The investment tax plan: implications for lower rates on capital gains?

House Ways and Means Committee Chairman Dave Camp's investment tax plan implicitly challenges our most basic and firmly held beliefs about why we tax investment gains the way we do, Sanchirico writes.

Speaker of the House John Boehner, left, and House Ways and Means Committee Chairman Dave Camp confer as they leave a closed-door meeting of House Republicans at the Capitol in Washington. Camp has proposed requiring most derivatives investors to pay tax on their annual returns even if they don’t realize their gains by selling their securities, Sanchirico writes.

J. Scott Applewhite/AP/File

January 31, 2013

House Ways and Means Committee Chairman Dave Camp (R-MI) has proposed requiring most derivatives investors to pay tax on their annual returns even if they don’t realize their gains by selling their securities. This proposal, which requires investors to mark-to-market the value of financial derivatives, has ramifications far beyond the heady world of high-tech finance. It implicitly challenges our most basic and firmly held beliefs about why we tax investment gains the way we do.

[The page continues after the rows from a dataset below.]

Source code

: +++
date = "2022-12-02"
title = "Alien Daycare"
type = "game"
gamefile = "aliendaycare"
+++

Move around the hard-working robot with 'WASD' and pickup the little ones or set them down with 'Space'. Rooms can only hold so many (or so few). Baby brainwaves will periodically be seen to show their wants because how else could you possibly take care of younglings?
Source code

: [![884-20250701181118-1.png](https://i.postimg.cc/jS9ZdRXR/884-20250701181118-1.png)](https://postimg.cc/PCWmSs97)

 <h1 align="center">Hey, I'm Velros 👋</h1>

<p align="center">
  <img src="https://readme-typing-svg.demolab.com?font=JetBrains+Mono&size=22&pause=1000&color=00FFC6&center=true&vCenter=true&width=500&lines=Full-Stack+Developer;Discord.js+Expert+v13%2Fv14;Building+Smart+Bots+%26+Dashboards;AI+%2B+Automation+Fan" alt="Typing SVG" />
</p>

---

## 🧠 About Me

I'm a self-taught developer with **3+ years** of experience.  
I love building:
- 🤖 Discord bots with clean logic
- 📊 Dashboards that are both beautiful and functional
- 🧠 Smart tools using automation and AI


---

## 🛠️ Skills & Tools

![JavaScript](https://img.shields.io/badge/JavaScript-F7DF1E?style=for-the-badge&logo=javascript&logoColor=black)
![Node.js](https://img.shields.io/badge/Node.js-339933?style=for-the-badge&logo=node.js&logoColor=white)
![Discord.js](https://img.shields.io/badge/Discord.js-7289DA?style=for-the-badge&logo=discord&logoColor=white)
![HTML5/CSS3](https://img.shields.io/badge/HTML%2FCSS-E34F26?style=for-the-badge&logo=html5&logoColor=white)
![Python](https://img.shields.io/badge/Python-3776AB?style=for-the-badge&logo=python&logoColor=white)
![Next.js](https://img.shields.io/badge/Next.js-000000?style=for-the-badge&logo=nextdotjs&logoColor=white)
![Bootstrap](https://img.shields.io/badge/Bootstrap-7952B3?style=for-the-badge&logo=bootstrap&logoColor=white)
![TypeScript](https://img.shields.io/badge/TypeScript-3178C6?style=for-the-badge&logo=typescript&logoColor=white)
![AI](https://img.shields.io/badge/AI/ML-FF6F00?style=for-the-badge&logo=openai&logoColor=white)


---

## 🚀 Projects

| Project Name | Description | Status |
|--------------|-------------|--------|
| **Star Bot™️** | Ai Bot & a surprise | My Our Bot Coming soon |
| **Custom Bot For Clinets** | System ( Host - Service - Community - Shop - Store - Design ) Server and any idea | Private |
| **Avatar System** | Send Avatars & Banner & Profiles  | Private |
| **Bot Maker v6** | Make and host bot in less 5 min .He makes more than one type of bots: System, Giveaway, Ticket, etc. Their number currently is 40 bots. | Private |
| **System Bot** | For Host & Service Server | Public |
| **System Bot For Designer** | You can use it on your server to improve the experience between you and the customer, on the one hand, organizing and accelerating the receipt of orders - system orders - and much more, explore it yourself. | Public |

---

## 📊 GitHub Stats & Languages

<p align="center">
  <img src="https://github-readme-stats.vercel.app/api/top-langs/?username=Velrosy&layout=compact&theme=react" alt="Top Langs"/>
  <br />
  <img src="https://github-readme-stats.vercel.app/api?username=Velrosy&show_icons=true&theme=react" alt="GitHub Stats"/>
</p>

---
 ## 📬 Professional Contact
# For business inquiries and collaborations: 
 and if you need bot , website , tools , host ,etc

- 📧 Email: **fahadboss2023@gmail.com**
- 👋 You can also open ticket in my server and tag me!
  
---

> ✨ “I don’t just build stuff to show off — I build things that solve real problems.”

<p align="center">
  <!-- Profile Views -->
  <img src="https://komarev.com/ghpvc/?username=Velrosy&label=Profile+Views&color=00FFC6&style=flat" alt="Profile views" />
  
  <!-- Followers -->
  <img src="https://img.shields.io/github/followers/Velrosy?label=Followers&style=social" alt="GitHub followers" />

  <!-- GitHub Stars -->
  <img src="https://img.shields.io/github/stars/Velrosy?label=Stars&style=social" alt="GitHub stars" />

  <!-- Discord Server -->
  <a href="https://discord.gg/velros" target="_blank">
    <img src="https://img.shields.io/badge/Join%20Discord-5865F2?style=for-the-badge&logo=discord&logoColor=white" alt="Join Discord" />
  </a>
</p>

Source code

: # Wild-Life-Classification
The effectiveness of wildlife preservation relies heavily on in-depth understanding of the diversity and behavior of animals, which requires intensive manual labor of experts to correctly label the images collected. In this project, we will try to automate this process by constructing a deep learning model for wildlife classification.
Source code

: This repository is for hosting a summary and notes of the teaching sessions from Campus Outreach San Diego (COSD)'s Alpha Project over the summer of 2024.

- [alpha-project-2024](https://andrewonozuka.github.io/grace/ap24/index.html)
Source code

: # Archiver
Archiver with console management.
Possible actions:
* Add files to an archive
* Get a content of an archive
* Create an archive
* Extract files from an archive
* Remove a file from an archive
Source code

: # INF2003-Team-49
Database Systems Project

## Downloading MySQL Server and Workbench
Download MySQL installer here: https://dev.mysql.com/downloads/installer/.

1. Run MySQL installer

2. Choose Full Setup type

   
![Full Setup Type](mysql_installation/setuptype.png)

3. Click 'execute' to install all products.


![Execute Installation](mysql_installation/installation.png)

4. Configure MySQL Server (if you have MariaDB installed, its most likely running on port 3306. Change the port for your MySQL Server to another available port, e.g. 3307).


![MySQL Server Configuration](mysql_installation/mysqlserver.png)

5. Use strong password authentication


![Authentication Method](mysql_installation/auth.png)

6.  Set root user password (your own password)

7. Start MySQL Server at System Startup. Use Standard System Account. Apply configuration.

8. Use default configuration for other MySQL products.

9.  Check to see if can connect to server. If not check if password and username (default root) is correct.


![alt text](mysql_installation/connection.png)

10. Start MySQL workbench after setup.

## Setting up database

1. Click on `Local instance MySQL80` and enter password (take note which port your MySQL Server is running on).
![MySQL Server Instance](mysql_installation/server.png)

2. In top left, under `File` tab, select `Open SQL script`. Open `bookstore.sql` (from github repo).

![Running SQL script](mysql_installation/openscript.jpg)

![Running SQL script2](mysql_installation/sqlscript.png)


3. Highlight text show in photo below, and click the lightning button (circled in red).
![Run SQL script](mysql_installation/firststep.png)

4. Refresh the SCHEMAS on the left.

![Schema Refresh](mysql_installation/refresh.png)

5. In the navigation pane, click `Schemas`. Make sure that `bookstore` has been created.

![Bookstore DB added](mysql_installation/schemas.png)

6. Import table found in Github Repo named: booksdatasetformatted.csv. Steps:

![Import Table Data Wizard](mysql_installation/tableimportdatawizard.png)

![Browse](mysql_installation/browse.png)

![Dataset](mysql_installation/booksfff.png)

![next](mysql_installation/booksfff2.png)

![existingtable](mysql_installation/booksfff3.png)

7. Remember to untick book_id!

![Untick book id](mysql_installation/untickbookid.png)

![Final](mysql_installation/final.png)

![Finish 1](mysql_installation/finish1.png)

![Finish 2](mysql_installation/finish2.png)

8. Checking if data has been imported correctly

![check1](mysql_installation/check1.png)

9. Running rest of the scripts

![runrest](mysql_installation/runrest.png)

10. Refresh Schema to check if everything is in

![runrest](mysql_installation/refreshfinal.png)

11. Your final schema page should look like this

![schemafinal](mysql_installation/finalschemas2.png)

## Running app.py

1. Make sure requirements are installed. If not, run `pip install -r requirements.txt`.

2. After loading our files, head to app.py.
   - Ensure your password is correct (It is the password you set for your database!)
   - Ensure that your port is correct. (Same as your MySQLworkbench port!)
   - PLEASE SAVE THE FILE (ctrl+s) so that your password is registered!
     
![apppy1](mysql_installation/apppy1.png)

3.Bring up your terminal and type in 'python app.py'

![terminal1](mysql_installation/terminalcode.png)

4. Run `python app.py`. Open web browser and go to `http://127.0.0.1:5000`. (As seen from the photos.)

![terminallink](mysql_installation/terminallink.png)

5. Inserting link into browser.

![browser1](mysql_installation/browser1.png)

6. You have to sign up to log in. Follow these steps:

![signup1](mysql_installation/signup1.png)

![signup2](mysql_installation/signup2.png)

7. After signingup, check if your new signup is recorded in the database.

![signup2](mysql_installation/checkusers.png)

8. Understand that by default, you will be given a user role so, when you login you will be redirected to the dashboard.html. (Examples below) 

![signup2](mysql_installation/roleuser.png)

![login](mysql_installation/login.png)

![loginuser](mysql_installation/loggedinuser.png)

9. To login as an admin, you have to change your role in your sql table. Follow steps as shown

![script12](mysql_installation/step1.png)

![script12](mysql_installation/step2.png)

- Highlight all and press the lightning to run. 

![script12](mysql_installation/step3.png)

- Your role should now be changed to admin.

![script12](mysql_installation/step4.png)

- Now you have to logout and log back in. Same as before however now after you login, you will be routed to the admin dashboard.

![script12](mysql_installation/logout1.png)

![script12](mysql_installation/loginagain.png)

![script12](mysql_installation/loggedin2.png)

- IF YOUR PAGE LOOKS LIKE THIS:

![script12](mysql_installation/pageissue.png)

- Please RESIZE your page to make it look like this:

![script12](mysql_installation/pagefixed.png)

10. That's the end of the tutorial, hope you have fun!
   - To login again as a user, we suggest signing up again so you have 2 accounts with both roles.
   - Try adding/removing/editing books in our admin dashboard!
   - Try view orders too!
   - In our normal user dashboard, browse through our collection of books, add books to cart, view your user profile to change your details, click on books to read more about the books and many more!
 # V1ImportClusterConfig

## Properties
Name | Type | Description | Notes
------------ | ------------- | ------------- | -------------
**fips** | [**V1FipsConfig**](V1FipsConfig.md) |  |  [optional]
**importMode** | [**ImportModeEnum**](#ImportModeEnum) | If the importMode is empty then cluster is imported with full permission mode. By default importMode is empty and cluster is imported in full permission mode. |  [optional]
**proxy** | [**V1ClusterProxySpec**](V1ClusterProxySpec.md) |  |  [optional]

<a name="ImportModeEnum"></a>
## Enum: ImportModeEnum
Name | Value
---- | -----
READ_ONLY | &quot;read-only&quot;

Camp’s plan raises two key questions: First, should mark-to-market be required for all investment assets, not just derivatives? Second, does his proposal fracture one of the main justifications for taxing long term capital gains at roughly half the rate on ordinary income?

Ask most tax experts why, in a nutshell, rates should be lower for capital gains, and you’re liable to get a mini-lesson on the “lock-in effect.” There’ll be other reasons too. But the lock-in effect is going to be pulling some serious weight.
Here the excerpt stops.